=== Stored data ===

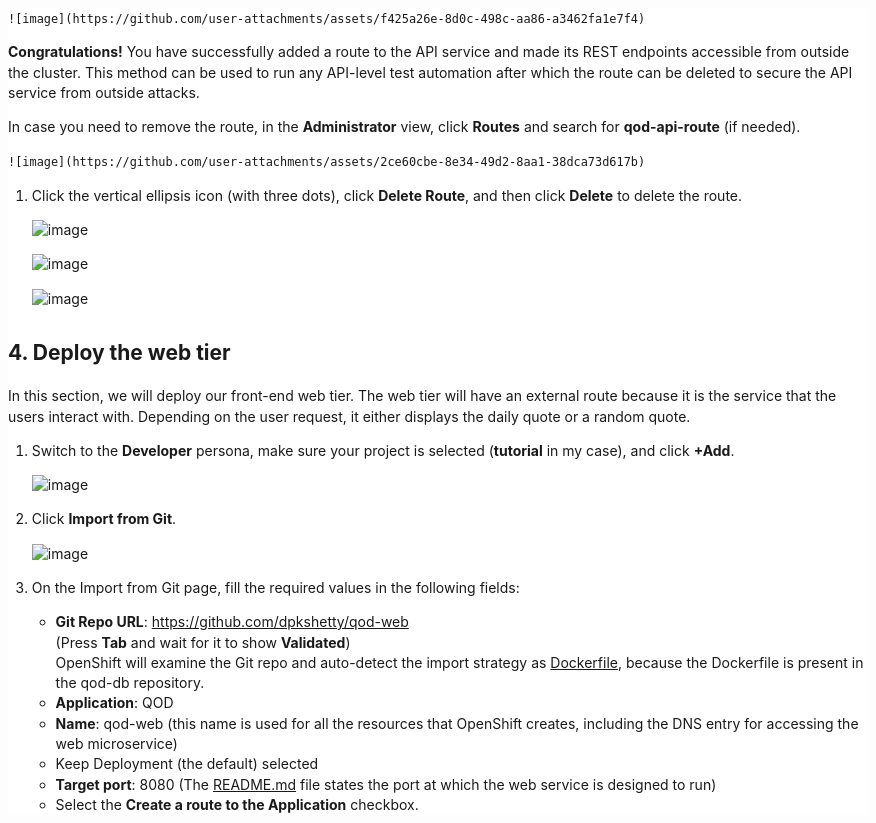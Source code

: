     ![image](https://github.com/user-attachments/assets/f425a26e-8d0c-498c-aa86-a3462fa1e7f4)

   **Congratulations!** You have successfully added a route to the API service and made its REST endpoints accessible from outside the cluster. This method can be used to run any API-level test automation after which the route can be deleted to secure the API service from outside attacks.

   In case you need to remove the route, in the **Administrator** view, click **Routes** and search for **qod-api-route** (if needed).
 
    ![image](https://github.com/user-attachments/assets/2ce60cbe-8e34-49d2-8aa1-38dca73d617b)

1. Click the vertical ellipsis icon (with three dots), click **Delete Route**, and then click **Delete** to delete the route.

    ![image](https://github.com/user-attachments/assets/b01b8ec5-79d5-4009-9bdc-a45f2a6c7443)

    ![image](https://github.com/user-attachments/assets/bbb53f92-19f8-4cc5-8bf0-484203899192)

    ![image](https://github.com/user-attachments/assets/8a7d3d76-3066-434b-9600-5930fc8eca34)

<a id='step4' />

## 4. Deploy the web tier

In this section, we will deploy our front-end web tier. The web tier will have an external route because it is the service that the users interact with. Depending on the user request, it either displays the daily quote or a random quote.

1. Switch to the **Developer** persona, make sure your project is selected (**tutorial** in my case), and click **+Add**.

    ![image](https://github.com/user-attachments/assets/0e29b785-189e-4517-a4e3-0b504a9cff5e)

1. Click **Import from Git**.

    ![image](https://github.com/user-attachments/assets/3afe5c4c-b471-4f44-8699-7954fcff6fb8)

1. On the Import from Git page, fill the required values in the following fields:
   * **Git Repo URL**: <a href="https://github.com/dpkshetty/qod-web" target="_blank" rel="noopener noreferrer">https://github.com/dpkshetty/qod-web</a>  
       (Press **Tab** and wait for it to show **Validated**)  
      OpenShift will examine the Git repo and auto-detect the import strategy as <a href="https://github.com/dpkshetty/qod-web/blob/master/Dockerfile" target="_blank" rel="noopener noreferrer">Dockerfile</a>, because the Dockerfile is present in the qod-db repository.
   * **Application**: QOD
   * **Name**: qod-web (this name is used for all the resources that OpenShift creates, including the DNS entry for accessing the web microservice)
   * Keep Deployment (the default) selected
   * **Target port**: 8080 (The <a href="https://github.com/dpkshetty/qod-web/blob/master/README.md" target="_blank" rel="noopener noreferrer">README.md</a> file states the port at which the web service is designed to run)
   * Select the **Create a route to the Application** checkbox.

===

## What you are asked to do
All that belongs in your answer is the stretch of entries above from the line with "1. On the Import" through the line with "(Press **Tab** and", printed exactly.

## Solution
1. On the Import from Git page, fill the required values in the following fields:
   * **Git Repo URL**: <a href="https://github.com/dpkshetty/qod-web" target="_blank" rel="noopener noreferrer">https://github.com/dpkshetty/qod-web</a>  
       (Press **Tab** and wait for it to show **Validated**)  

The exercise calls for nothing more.